Jun 20, 2005 15:51
This Saturday I gave the best athletic performance of my life. The Mark Bar softball team had already secured a victory via forfeit, but the remnants of the conceding squad rounded up a few stragglers and felt like playing a scrimmage. Gracious in victory, we agreed. I was penciled in at catcher, pretty much as an afterthought. I used to catch in Little League and have not since then, but I must say that it's a lot like riding a bike--if riding a bike forced you to hunker down while having balls thrown at your crotch. I regained my crouch very easily, and actually caught 90 percent of the pitches thrown to me (in a game of boozy adult softball, this is a more than acceptable success rate). I was the second half of an extremely awesome double play--the batter popped out to the deep infield, and a runner on third decided to test our second baseman's arm and my glove by tagging up. I fielded an excellent throw and tagged the runner out with centimeters to spare.
But then came the ultimate face rocking moment. Tie game, top of the tenth, man on first and one out, and I step up to the plate. I'd already gone two-for-three with some decent cuts, but I had trouble hitting the ball out of the infield. This turn, I decided to open up my stance, thinking I was fancy and could do something like that. This was kind of like bringing your own professional grade cue in a velvet lined case so you could play pool in your friend's basement. Well, I guess I am fancy, because I knocked the pitch way down the third base line for a long, long hit. Keep in mind this is a public park, and there are no fences, so one can not hit a home run per se. You can only hope you hit it into the adjacent field, or that the ball keeps rolling into someone's picnic blanket or hollowed-out barrel barbecue. My hit was as close to a clean home run as you can get under these conditions--it sails far and long, then chops away with several big bounces. I thought home run all the way. The left fielder had a good arm, so he had a marginal shot at throwing me out at the plate, but I was running so I hard that I actually scaled the backstop after coming home. Later, we tacked on another run, and set 'em down in the bottom half to pull off a come-from-behinder.
I used to be a very good catcher, if I do say so myself, at least at the Little League level. But at some point I stopped hitting, and I couldn't progress up the ranks. I still don't know why. I think it was a combination of a) worsening eyesight abetted by intense reading; b) onset of overweight-itude that plagued most of my adolescence; and c) the classic batting ailment: overthinking. Always at the back of my brain, however, I've thought that it's something I should have pursued, at least for fun. I let self-consciousness and nerd defeatism keep me from doing something I really enjoyed--neither the first nor the last time this would happen.

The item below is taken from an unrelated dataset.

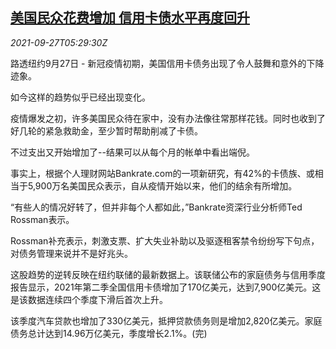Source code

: <!--1632722462000-->
[美国民众花费增加 信用卡债水平再度回升](https://cn.reuters.com/article/usa-consumption-credit-card-0927-mon-idCNKBS2GN0BB)
------

<div><i>2021-09-27T05:29:30Z</i></div><p>路透纽约9月27日 - 新冠疫情初期，美国信用卡债务出现了令人鼓舞和意外的下降迹象。</p><p>如今这样的趋势似乎已经出现变化。</p><p>疫情爆发之初，许多美国民众待在家中，没有办法像往常那样花钱。同时也收到了好几轮的紧急救助金，至少暂时帮助削减了卡债。</p><p>不过支出又开始增加了--结果可以从每个月的帐单中看出端倪。</p><p>事实上，根据个人理财网站Bankrate.com的一项新研究，有42%的卡债族、或相当于5,900万名美国民众表示，自从疫情开始以来，他们的结余有所增加。</p><p>“有些人的情况好转了，但并非每个人都如此，”Bankrate资深行业分析师Ted Rossman表示。</p><p>Rossman补充表示，刺激支票、扩大失业补助以及驱逐租客禁令纷纷写下句点，对债务管理来说并不是好兆头。</p><p>这股趋势的逆转反映在纽约联储的最新数据上。该联储公布的家庭债务与信用季度报告显示，2021年第二季全国信用卡债增加了170亿美元，达到7,900亿美元。这是该数据连续四个季度下滑后首次上升。</p><p>该季度汽车贷款也增加了330亿美元，抵押贷款债务则是增加2,820亿美元。家庭债务总计达到14.96万亿美元，季度增长2.1%。(完)</p>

Any illusions I might have about getting called up to the big show have been completely erased by the searing pain in my legs. Even though I'm in better shape right now than I have been for years, none of the exercises I do prepare me for crouching for ten innings. When I sit down or get up, I have to brace myself against something sturdy. When I walk, it takes me fifty paces to get up to a decent speed--if you can imagine trying to pedal a Big Wheel with a completely scuffed front 'tire', that's how my pins are operating right now. At the same time that this pain is a mark of my hard work, it is also the death knell for a naïve childhood fantasy. Perhaps if I stuck with it and stayed in shape, I could have caught for longer than I did. But it's a young man's game, and my legs tell me that I'm already too old for it.